If you fall behind with your repayments, there are measures that can be taken to help avoid the repossession nightmare.

Contact your lender immediately.

Many people who are behind with mortgage payments do not contact their lender as they are worried it will make the situation worse however this should always be your first step.

‘Pre-action protocols’ are conditions agreed to by mortgage lenders. In this situation, these are set to ensure that the lender must act ‘fairly and reasonably’ towards borrowers in the resolution of any mortgage-related matters.

They must act in a manner that is not beguiling, giving you a fair chance to hold onto your asset. These regulations also state that lenders must consider ‘reasonable requests’ for changes to the date/method of payment from the borrower, following the outlined notice periods at each stage.
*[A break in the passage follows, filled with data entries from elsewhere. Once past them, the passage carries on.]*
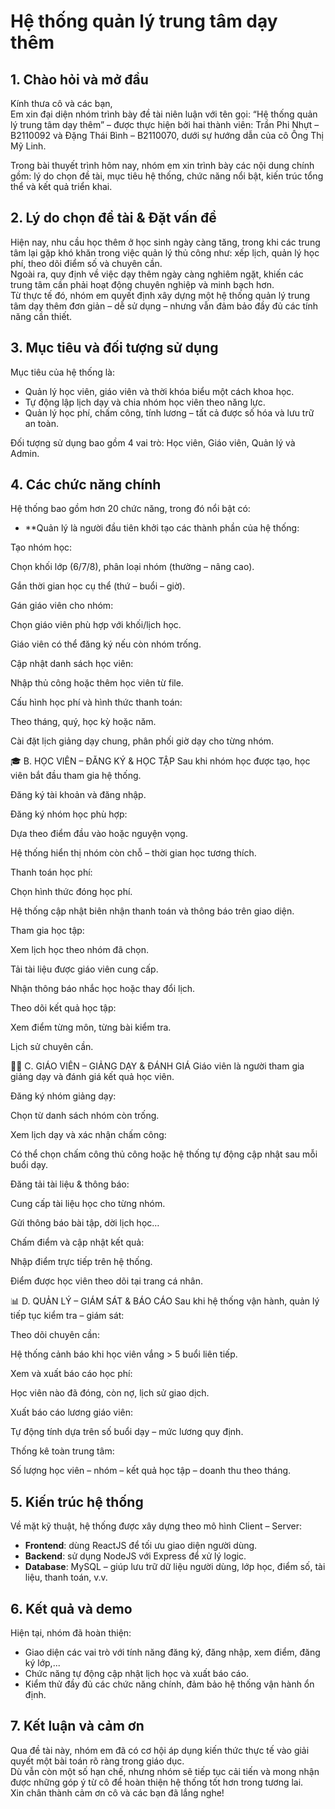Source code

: # Hệ thống quản lý trung tâm dạy thêm

## 1. Chào hỏi và mở đầu
Kính thưa cô và các bạn,  
Em xin đại diện nhóm trình bày đề tài niên luận với tên gọi: “Hệ thống quản lý trung tâm dạy thêm” – được thực hiện bởi hai thành viên: Trần Phi Nhựt – B2110092 và Đặng Thái Bình – B2110070, dưới sự hướng dẫn của cô Ông Thị Mỹ Linh.

Trong bài thuyết trình hôm nay, nhóm em xin trình bày các nội dung chính gồm: lý do chọn đề tài, mục tiêu hệ thống, chức năng nổi bật, kiến trúc tổng thể và kết quả triển khai.

## 2. Lý do chọn đề tài & Đặt vấn đề
Hiện nay, nhu cầu học thêm ở học sinh ngày càng tăng, trong khi các trung tâm lại gặp khó khăn trong việc quản lý thủ công như: xếp lịch, quản lý học phí, theo dõi điểm số và chuyên cần.  
Ngoài ra, quy định về việc dạy thêm ngày càng nghiêm ngặt, khiến các trung tâm cần phải hoạt động chuyên nghiệp và minh bạch hơn.  
Từ thực tế đó, nhóm em quyết định xây dựng một hệ thống quản lý trung tâm dạy thêm đơn giản – dễ sử dụng – nhưng vẫn đảm bảo đầy đủ các tính năng cần thiết.

## 3. Mục tiêu và đối tượng sử dụng
Mục tiêu của hệ thống là:
- Quản lý học viên, giáo viên và thời khóa biểu một cách khoa học.
- Tự động lập lịch dạy và chia nhóm học viên theo năng lực.
- Quản lý học phí, chấm công, tính lương – tất cả được số hóa và lưu trữ an toàn.

Đối tượng sử dụng bao gồm 4 vai trò: Học viên, Giáo viên, Quản lý và Admin.

## 4. Các chức năng chính
Hệ thống bao gồm hơn 20 chức năng, trong đó nổi bật có:
- **Quản lý là người đầu tiên khởi tạo các thành phần của hệ thống:

Tạo nhóm học:

Chọn khối lớp (6/7/8), phân loại nhóm (thường – nâng cao).

Gắn thời gian học cụ thể (thứ – buổi – giờ).

Gán giáo viên cho nhóm:

Chọn giáo viên phù hợp với khối/lịch học.

Giáo viên có thể đăng ký nếu còn nhóm trống.

Cập nhật danh sách học viên:

Nhập thủ công hoặc thêm học viên từ file.

Cấu hình học phí và hình thức thanh toán:

Theo tháng, quý, học kỳ hoặc năm.

Cài đặt lịch giảng dạy chung, phân phối giờ dạy cho từng nhóm.

🎓 B. HỌC VIÊN – ĐĂNG KÝ & HỌC TẬP
Sau khi nhóm học được tạo, học viên bắt đầu tham gia hệ thống.

Đăng ký tài khoản và đăng nhập.

Đăng ký nhóm học phù hợp:

Dựa theo điểm đầu vào hoặc nguyện vọng.

Hệ thống hiển thị nhóm còn chỗ – thời gian học tương thích.

Thanh toán học phí:

Chọn hình thức đóng học phí.

Hệ thống cập nhật biên nhận thanh toán và thông báo trên giao diện.

Tham gia học tập:

Xem lịch học theo nhóm đã chọn.

Tải tài liệu được giáo viên cung cấp.

Nhận thông báo nhắc học hoặc thay đổi lịch.

Theo dõi kết quả học tập:

Xem điểm từng môn, từng bài kiểm tra.

Lịch sử chuyên cần.

👨‍🏫 C. GIÁO VIÊN – GIẢNG DẠY & ĐÁNH GIÁ
Giáo viên là người tham gia giảng dạy và đánh giá kết quả học viên.

Đăng ký nhóm giảng dạy:

Chọn từ danh sách nhóm còn trống.

Xem lịch dạy và xác nhận chấm công:

Có thể chọn chấm công thủ công hoặc hệ thống tự động cập nhật sau mỗi buổi dạy.

Đăng tải tài liệu & thông báo:

Cung cấp tài liệu học cho từng nhóm.

Gửi thông báo bài tập, dời lịch học…

Chấm điểm và cập nhật kết quả:

Nhập điểm trực tiếp trên hệ thống.

Điểm được học viên theo dõi tại trang cá nhân.

📊 D. QUẢN LÝ – GIÁM SÁT & BÁO CÁO
Sau khi hệ thống vận hành, quản lý tiếp tục kiểm tra – giám sát:

Theo dõi chuyên cần:

Hệ thống cảnh báo khi học viên vắng > 5 buổi liên tiếp.

Xem và xuất báo cáo học phí:

Học viên nào đã đóng, còn nợ, lịch sử giao dịch.

Xuất báo cáo lương giáo viên:

Tự động tính dựa trên số buổi dạy – mức lương quy định.

Thống kê toàn trung tâm:

Số lượng học viên – nhóm – kết quả học tập – doanh thu theo tháng.

## 5. Kiến trúc hệ thống
Về mặt kỹ thuật, hệ thống được xây dựng theo mô hình Client – Server:
- **Frontend**: dùng ReactJS để tối ưu giao diện người dùng.
- **Backend**: sử dụng NodeJS với Express để xử lý logic.
- **Database**: MySQL – giúp lưu trữ dữ liệu người dùng, lớp học, điểm số, tài liệu, thanh toán, v.v.

## 6. Kết quả và demo
Hiện tại, nhóm đã hoàn thiện:
- Giao diện các vai trò với tính năng đăng ký, đăng nhập, xem điểm, đăng ký lớp,...
- Chức năng tự động cập nhật lịch học và xuất báo cáo.
- Kiểm thử đầy đủ các chức năng chính, đảm bảo hệ thống vận hành ổn định.

## 7. Kết luận và cảm ơn
Qua đề tài này, nhóm em đã có cơ hội áp dụng kiến thức thực tế vào giải quyết một bài toán rõ ràng trong giáo dục.  
Dù vẫn còn một số hạn chế, nhưng nhóm sẽ tiếp tục cải tiến và mong nhận được những góp ý từ cô để hoàn thiện hệ thống tốt hơn trong tương lai.  
Xin chân thành cảm ơn cô và các bạn đã lắng nghe!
It is important to make your lender aware of your situation. You must demonstrate that you are willing to make repayments which are affordable in your current circumstances and you will pay these as often as you can. You could also ask the lender to extend your mortgage term as this will lessen the monthly repayments. Any adaptations to the standard payment procedure which are agreed should be documented in writing.

These protocols are important as if the case goes to court as you must both prove that you have followed them and acted in a reasonable manner.

2. Acknowledge all correspondence.

If you miss your mortgage repayments, you will receive a letter from your lender called ‘a notice of default’. It is important that you read this thoroughly as it provides you will an outline of exactly how much is owed and the action which your lender is going to take.

If you do not respond to this letter or fail to take action to arrange an agreement, your lender can start to take legal action at this stage.Therefore it is important speak to your lender as soon as you receive this notice as an agreement could still be reached.

3. Rent out.

How often do you use your guest room? Renting out a room could boost your monthly incomings and help you to make payments. Many people look for short-term lets nowadays so this could be an option to help you through the difficult times.

Also think about renting the house in order to meet the repayments. Could you go and stay with family and rent out your house for a short period in order to generate cash flow and meet repayments? It is important to check the terms of your mortgage agreement as your lender may not agree to this.

4. Try to avoid borrowing any more money.

Try not to pay off debt with more debt. Borrowing money from a source in order to meet your repayments will be a temporary fix but not a solution to the overall problem. Remember that you will have to pay that money back as well. Instead it is better to look at different methods to manage the overall problem long-term.

5. Don’t be afraid to ask for help.

Worrying about repossession can be a very daunting time but you should not suffer alone. There are a number of ways of which you can seek help from trained professionals every step of the way.

The first port of call is to acknowledge the problem and make your mortgage lender aware of the situation.